Today, weather forecasters are predicting patchy blowing snow after 10 a.m. with a high near 21 degrees. Blustery conditions will be today’s weather challenge with a northwest wind to 10 to 20 mph, with some gusts as high as 30 mph. Chance of precipitation is 80%. While predicted snow accumulations vary, most meteorologists are calling for today’s daytime accumulations to range between 6 – 12 inches, with many in Lake County having already reported 1-3 inch snow totals since the early morning hours. Tonight there is a 50 percent chance of snow, mainly before 11 p.m. with mostly cloudy skies and a low of around 3 degrees and wind chill values between -10 and zero.
Backcountry users, including snowmobilers, should stay situational aware of fast-changing conditions at high elevations.
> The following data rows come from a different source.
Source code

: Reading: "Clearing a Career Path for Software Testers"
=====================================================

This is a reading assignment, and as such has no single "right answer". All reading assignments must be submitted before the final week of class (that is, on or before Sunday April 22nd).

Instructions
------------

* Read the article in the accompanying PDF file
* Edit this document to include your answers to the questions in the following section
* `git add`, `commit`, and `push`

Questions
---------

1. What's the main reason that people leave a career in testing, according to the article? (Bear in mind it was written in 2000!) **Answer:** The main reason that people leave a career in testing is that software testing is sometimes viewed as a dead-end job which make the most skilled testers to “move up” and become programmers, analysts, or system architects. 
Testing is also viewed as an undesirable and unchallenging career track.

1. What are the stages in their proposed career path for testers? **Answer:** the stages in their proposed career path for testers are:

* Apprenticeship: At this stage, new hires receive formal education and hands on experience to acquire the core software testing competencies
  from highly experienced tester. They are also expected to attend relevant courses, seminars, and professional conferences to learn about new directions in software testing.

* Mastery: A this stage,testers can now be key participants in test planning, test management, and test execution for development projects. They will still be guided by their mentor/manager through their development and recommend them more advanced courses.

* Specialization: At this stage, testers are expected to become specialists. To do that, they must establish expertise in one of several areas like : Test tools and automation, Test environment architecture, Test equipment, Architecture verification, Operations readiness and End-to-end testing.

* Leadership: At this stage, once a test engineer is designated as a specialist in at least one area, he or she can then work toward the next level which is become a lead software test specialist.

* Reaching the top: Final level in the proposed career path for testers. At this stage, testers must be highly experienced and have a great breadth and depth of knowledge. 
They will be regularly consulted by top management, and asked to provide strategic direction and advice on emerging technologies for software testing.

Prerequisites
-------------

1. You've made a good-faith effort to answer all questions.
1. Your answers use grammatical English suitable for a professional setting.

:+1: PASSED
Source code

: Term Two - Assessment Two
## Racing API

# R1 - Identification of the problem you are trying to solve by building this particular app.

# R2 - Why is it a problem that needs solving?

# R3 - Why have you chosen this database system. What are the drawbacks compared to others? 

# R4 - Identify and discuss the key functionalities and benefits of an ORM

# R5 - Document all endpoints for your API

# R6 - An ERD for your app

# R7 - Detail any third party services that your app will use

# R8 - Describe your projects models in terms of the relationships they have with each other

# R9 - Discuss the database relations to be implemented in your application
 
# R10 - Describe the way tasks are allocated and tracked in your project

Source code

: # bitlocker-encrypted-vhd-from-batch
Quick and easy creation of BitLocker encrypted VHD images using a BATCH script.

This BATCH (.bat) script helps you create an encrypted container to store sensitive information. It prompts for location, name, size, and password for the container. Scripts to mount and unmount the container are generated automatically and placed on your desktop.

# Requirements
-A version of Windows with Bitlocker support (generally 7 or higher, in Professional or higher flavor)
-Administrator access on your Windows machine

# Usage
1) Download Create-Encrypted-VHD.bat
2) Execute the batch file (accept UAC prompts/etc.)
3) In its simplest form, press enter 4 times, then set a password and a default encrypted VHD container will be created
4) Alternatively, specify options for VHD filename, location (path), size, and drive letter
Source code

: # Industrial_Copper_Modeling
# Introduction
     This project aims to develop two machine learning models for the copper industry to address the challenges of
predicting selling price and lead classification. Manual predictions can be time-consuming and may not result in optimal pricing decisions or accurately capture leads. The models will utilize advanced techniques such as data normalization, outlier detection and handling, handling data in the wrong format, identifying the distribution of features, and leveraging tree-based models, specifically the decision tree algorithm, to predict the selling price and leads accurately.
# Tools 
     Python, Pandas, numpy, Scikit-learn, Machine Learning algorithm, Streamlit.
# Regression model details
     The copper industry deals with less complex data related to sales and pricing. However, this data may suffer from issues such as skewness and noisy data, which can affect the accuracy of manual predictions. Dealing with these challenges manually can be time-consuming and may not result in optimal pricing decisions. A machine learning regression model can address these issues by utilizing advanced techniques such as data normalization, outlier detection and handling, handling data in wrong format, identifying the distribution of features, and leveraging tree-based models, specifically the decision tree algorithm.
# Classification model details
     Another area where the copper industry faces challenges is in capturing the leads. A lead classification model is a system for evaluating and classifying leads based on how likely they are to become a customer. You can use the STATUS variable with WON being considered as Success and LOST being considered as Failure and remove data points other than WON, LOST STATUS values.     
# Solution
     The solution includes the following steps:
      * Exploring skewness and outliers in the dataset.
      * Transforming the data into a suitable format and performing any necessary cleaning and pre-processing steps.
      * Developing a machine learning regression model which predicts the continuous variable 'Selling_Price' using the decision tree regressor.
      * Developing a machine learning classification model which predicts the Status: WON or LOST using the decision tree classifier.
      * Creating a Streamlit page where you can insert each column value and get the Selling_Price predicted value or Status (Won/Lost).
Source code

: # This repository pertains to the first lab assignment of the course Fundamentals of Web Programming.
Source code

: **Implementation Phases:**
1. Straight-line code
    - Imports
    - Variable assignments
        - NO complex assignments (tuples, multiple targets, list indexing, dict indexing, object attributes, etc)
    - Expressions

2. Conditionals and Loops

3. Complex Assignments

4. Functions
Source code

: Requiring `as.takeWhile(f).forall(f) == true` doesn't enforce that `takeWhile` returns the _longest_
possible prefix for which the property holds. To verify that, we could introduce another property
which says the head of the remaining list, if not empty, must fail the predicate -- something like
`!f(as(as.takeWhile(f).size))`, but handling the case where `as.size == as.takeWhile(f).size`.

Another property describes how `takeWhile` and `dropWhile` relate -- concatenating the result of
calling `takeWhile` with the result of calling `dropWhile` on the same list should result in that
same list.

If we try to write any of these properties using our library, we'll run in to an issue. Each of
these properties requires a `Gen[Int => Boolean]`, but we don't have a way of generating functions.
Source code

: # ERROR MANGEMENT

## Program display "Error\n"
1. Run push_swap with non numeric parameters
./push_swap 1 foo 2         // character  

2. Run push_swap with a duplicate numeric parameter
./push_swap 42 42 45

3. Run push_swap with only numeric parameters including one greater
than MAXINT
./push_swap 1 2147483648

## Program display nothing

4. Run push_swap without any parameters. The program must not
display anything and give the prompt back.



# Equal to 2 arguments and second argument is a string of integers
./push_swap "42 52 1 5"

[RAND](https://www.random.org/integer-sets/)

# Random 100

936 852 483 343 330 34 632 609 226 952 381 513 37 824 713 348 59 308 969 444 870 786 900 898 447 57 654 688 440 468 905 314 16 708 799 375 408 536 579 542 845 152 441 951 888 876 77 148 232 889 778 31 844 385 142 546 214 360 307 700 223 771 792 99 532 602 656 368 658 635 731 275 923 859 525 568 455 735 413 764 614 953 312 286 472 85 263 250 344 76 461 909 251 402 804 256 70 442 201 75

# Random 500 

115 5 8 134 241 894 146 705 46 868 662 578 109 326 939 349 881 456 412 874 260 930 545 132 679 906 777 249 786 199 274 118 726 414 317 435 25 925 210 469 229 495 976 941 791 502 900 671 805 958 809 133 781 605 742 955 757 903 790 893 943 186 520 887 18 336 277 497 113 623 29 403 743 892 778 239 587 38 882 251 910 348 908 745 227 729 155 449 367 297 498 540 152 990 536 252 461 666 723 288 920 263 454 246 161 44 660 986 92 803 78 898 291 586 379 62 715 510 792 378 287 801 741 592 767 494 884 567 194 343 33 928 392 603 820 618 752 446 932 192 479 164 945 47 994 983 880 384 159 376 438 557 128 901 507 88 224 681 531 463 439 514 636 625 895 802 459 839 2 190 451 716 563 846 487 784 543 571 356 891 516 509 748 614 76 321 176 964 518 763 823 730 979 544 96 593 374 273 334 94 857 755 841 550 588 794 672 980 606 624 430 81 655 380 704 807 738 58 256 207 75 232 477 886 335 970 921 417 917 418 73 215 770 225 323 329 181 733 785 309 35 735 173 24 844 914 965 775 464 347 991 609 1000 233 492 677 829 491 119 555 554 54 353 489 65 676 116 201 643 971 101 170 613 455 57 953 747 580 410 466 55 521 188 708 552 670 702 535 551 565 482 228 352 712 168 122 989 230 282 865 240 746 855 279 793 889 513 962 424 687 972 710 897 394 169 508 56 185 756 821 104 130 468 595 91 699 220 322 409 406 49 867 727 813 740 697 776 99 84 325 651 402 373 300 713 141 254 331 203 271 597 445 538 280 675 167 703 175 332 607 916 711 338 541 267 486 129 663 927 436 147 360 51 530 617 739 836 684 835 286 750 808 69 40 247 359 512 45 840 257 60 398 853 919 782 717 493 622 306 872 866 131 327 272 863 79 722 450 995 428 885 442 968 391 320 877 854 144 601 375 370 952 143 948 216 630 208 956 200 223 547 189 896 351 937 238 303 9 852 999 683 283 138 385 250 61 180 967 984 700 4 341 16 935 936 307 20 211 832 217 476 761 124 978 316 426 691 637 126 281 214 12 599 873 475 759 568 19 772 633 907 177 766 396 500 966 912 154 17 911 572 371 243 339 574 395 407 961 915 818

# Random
All of the recent snow came in dense and with a lot of wind, according to CAIC reports. Near and above treeline the wind played such a strong role that the greatest concerns today are in drifted areas. The winds generally blew from the west, with a northwest push towards the end of the storm. On the eastern half of the compass, expect fresh deep drifts several feet thick below prominent ridges and freshly corniced features. But with so much snow to move around, you may find small easy to trigger drifts on any aspect, particularly along cross-loaded gullies.
For today, January 18, CAIC forecasters expect dangerous conditions will become worse tonight with an even stronger storm lined up to impact the Central Mountains overnight. This next wave brings even more snow than Wednesday’s pulse, so the expected avalanche size will grow as the snow piles up on the weak early season base. With an Avalanche Watch in place, expect an Avalanche Warning to be issued in advance of most dangerous avalanche conditions so far this winter on Friday.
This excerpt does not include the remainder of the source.